Stacktape


Container workloads

Overview and basic concepts

  • Container workload is a computing resource - it runs your code. Unlike functions and batch jobs, container workloads run continuously and scale based on the CPU and RAM usage.

  • Container workload can be composed of 1 or multiple running containers.

  • Similarly to functions and batch jobs, container workloads are serverless and fully managed. This means you don't have to worry about administration tasks such as provisioning and managing servers, scaling, VM security, OS security & much more.
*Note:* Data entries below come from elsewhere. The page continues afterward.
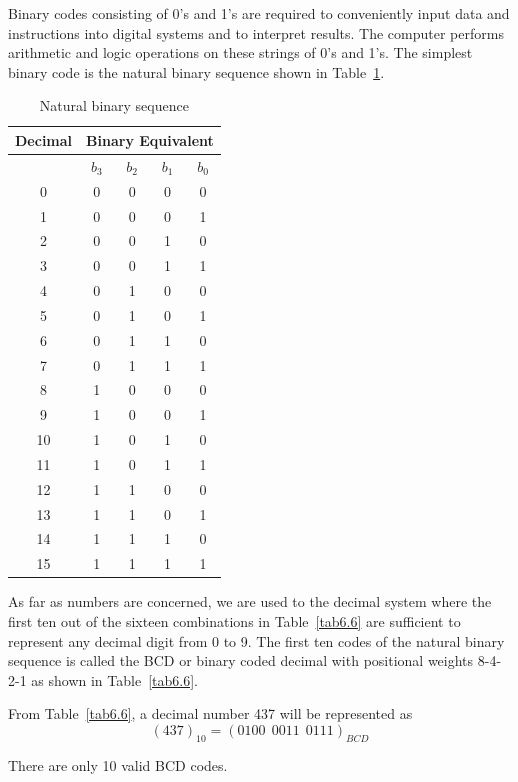 Binary codes consisting of 0's and 1's are required to conveniently input data and instructions into digital systems and to interpret results. The computer performs arithmetic and logic operations on these strings of 0's and 1's. The simplest binary code is the natural binary sequence shown in Table~\ref{tab6.5}.
\begin{table}[H]
\centering
\caption{Natural binary sequence}\label{tab6.5}
\tabcolsep=12pt
\renewcommand{\arraystretch}{1.25}
\begin{tabular}{|c|cccc|}
\hline
{\bf Decimal} & \multicolumn{4}{c|}{\bf Binary Equivalent}\\
\hline
 & $b_{3}$ & $b_{2}$ & $b_{1}$ & $b_{0}$\\
\hline
0 & 0 & 0 & 0 & 0\\
1 & 0 & 0 & 0 & 1\\
2 & 0 & 0 & 1 & 0\\
3 & 0 & 0 & 1 & 1\\
4 & 0 & 1 & 0 & 0\\
5 & 0 & 1 & 0 & 1\\
6 & 0 & 1 & 1 & 0\\
7 & 0 & 1 & 1 & 1\\
8 & 1 & 0 & 0 & 0\\
9 & 1 & 0 & 0 & 1\\
10 & 1 & 0 & 1 & 0\\
11 & 1 & 0 & 1 & 1\\
12 & 1 & 1 & 0 & 0\\
13 & 1 & 1 & 0 & 1\\
14 & 1 & 1 & 1 & 0\\
15 & 1 & 1 & 1 & 1\\
\hline
\end{tabular}
\end{table}

As far as numbers are concerned, we are used to the decimal system where the first ten out of the sixteen combinations in Table~\ref{tab6.6} are sufficient to represent any decimal digit from 0 to 9. The first ten codes of the natural binary sequence is called the BCD or binary coded decimal with positional weights 8-4-2-1 as shown in Table~\ref{tab6.6}.

\eject

From Table~\ref{tab6.6}, a decimal number 437 will be represented as 
$$
(437)_{10}=(0100 \ \ 0011 \ \ 0111)_{BCD}
$$

There are only 10 valid BCD codes.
  • The container image can be supplied in 3 different ways:

    • built automatically from your source code by Stacktape
    • built using a supplied Dockerfile by Stacktape
    • pre-built images
  • Containers workloads are running securely within a Virtual Private Cloud (VPC). You can expose ports of your containers by routing traffic from HTTP API Gateways and Load balancers using event integrations.

When to use

Advantages

  • Control over underlying environment - Container workloads can run any Docker image or image built using your own Dockerfile.
  • Price for workloads with predictable load - Compared to functions, container workloads are cheaper if your workload has a predictable load.
  • Load-balanced and auto-scalable - Container workloads can automatically horizontally scale based on the CPU and Memory utilization.
  • High availability - Container workloads run in multiple Availability Zones.
  • Secure by default - Underlying environment is securely managed by AWS.

Disadvantages

  • Scaling speed - Unlike lambda functions that scale almost instantly, container workloads require more time - from several seconds to few minutes to add another container.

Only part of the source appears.